Opinion 08-72

June 5, 2008

Dear Judge:

         This responds to your inquiry (08-72) in which you ask whether you may engage in outside employment relative to your status as a licensed [boat pilot]. While the Committee sympathizes with the present financial situation of all New York State Judges, the Rules governing Judicial Conduct nonetheless prohibit a full-time judge from, inter alia, being an “active participant of any business entity” subject to certain exceptions not applicable here (22 NYCRR 100.4[D][3]).

         In your inquiry, you ask that we review 22 NYCRR100.5(a) in considering your question. However, the rules were amended in 1996 and that section no longer exists in the form you cite. The rule as currently written no longer permits engagement in “arts, sports and other social and recreational activities.” Rather, the successor rule states that “[a] judge may speak, write, lecture, teach and participate in extra-judicial activities subject to the requirements of this Part” (22 NYCRR 100.4[B]).
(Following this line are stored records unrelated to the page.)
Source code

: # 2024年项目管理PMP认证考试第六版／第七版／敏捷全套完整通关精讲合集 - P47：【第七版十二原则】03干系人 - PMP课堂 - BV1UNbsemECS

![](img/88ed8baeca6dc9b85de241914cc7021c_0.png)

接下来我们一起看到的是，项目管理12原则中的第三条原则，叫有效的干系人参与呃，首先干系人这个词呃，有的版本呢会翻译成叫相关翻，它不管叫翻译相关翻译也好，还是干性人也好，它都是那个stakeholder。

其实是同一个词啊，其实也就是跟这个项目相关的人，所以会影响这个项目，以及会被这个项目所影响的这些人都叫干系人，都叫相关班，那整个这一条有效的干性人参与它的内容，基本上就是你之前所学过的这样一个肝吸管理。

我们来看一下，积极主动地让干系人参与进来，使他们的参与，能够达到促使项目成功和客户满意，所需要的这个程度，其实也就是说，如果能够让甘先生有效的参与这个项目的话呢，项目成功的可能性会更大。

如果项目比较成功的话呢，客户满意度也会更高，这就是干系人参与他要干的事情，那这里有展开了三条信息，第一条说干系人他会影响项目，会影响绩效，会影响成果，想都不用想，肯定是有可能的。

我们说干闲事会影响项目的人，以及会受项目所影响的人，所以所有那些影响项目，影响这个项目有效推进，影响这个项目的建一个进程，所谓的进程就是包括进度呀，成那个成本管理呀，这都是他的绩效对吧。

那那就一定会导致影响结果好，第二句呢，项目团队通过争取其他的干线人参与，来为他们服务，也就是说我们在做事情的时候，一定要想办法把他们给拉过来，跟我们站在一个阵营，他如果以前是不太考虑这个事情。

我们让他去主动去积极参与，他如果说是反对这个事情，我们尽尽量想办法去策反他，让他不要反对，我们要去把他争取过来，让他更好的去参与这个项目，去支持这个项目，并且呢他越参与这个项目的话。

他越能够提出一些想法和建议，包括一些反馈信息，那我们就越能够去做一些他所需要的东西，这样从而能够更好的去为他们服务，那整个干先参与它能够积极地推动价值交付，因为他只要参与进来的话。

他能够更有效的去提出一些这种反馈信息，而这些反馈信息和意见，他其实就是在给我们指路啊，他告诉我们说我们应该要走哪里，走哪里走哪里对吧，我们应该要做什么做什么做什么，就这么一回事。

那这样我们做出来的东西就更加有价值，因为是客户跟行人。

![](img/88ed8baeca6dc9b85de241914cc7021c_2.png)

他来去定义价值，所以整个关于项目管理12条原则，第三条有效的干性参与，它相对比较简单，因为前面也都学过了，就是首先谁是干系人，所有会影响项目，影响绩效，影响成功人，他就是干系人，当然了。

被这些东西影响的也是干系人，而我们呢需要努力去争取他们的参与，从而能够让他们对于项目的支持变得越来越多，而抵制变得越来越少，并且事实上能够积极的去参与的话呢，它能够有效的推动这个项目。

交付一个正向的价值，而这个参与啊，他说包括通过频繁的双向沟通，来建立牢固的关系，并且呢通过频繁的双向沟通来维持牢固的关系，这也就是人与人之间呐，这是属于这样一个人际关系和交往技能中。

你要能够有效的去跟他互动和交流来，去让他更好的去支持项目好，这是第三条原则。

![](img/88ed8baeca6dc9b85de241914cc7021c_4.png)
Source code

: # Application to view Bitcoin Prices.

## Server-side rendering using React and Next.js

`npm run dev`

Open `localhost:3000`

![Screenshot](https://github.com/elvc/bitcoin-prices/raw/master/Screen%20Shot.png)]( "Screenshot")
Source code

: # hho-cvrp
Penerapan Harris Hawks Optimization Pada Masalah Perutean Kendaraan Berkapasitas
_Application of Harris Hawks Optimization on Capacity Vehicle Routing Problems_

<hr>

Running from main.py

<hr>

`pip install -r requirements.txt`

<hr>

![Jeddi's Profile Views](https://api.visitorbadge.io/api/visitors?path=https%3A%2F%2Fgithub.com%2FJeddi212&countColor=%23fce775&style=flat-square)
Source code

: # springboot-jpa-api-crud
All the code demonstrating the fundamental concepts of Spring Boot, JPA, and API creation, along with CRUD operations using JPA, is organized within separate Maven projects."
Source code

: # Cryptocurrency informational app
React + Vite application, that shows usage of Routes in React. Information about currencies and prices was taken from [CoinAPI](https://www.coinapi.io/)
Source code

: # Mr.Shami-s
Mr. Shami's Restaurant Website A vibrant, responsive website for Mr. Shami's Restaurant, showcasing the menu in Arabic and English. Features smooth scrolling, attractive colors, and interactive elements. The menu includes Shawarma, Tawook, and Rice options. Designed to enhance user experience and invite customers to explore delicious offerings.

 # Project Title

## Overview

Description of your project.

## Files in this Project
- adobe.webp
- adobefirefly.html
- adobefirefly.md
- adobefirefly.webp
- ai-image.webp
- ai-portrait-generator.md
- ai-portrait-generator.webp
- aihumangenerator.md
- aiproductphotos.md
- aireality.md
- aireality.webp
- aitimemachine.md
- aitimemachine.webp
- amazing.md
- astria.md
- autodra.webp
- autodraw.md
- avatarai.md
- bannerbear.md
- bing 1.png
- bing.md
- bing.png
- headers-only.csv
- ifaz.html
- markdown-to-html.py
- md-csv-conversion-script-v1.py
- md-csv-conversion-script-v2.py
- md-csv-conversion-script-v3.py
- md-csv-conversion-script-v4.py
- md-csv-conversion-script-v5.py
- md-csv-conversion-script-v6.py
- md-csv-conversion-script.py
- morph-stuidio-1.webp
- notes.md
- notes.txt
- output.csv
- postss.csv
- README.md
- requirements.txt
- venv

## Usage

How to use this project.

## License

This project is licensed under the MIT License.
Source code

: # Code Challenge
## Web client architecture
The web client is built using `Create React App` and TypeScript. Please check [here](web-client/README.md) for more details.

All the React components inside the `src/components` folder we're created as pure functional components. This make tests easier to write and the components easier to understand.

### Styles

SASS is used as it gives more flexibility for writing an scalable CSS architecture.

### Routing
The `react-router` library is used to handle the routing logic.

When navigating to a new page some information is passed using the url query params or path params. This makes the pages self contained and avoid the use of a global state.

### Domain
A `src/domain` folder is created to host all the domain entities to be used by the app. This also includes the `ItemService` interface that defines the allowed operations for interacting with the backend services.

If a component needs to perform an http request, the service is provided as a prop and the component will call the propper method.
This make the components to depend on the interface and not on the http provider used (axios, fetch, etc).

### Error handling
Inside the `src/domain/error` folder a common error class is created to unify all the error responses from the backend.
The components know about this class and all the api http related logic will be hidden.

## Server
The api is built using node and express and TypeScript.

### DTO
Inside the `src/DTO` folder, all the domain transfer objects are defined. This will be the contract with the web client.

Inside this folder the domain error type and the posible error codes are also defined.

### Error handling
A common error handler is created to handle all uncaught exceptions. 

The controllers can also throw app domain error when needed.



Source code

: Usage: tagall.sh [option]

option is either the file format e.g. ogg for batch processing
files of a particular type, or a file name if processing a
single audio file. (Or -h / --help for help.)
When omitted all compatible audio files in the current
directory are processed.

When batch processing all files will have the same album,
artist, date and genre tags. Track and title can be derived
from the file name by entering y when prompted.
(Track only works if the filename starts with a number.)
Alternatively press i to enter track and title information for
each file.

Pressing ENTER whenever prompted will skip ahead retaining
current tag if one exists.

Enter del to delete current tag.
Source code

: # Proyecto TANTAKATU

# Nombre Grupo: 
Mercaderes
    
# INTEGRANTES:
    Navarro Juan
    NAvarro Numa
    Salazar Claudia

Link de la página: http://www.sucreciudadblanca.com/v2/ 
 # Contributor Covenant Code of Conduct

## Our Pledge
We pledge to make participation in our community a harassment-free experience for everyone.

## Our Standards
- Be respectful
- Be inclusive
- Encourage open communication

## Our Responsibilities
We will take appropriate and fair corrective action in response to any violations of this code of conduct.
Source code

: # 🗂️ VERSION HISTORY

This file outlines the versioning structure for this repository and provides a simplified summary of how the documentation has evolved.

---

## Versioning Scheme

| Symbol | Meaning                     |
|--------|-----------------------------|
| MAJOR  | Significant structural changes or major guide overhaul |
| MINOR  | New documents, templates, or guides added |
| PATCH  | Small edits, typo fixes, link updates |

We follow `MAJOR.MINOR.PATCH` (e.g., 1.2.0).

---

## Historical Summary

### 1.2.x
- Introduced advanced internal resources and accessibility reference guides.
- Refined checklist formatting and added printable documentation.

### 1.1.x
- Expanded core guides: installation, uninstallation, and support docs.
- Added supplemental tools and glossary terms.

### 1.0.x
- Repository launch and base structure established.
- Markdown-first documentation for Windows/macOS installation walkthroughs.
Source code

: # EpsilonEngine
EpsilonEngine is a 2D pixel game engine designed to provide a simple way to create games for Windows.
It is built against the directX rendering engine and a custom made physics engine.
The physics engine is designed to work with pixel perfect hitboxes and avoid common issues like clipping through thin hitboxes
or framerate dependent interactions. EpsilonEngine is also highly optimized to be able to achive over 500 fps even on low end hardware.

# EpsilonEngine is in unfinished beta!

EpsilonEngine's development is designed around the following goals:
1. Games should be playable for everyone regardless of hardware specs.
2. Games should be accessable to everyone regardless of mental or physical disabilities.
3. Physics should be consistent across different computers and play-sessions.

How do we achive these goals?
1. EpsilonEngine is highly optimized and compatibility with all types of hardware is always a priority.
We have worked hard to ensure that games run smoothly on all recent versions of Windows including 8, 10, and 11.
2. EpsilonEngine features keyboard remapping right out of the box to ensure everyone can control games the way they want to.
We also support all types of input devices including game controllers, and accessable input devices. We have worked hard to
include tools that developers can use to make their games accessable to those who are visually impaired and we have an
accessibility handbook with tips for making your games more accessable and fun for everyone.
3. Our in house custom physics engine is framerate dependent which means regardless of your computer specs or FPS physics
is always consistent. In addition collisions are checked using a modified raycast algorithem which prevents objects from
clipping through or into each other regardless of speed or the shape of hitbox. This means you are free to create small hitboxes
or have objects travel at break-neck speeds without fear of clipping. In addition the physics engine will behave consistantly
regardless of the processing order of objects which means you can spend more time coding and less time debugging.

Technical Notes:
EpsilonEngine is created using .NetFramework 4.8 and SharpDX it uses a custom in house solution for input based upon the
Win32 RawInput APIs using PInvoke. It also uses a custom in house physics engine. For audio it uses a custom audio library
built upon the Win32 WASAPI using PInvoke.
         In the many opinions written on this particular subject, the Committee has found that a judge may not participate as an advisor to a for-profit television production group (see Opinion 94-116 [Vol. XIII]) or participate in a for-profit production of an educational and legal video (see Opinion 01-86); may not act in a brief role in a commercial motion picture (see Opinion 96-134 [Vol. XV]) or in a television commercial even if the fee is waived or donated to charity (see Opinion 99-86 [Vol. XVIII]); may not speak for compensation on a cruise ship even if the compensation is in the form of a discount (see Opinion 00-01); speak as part of a hotel’s promotional weekend, regardless of the speech content (see Opinion 98-75 [Vol. XVII]); or accept private employment at a for-profit entity, including a gas station or carpentry shop or work for a landscaper, security company, beach club or taxi company (see Opinion 95-55 [Vol. XIII]).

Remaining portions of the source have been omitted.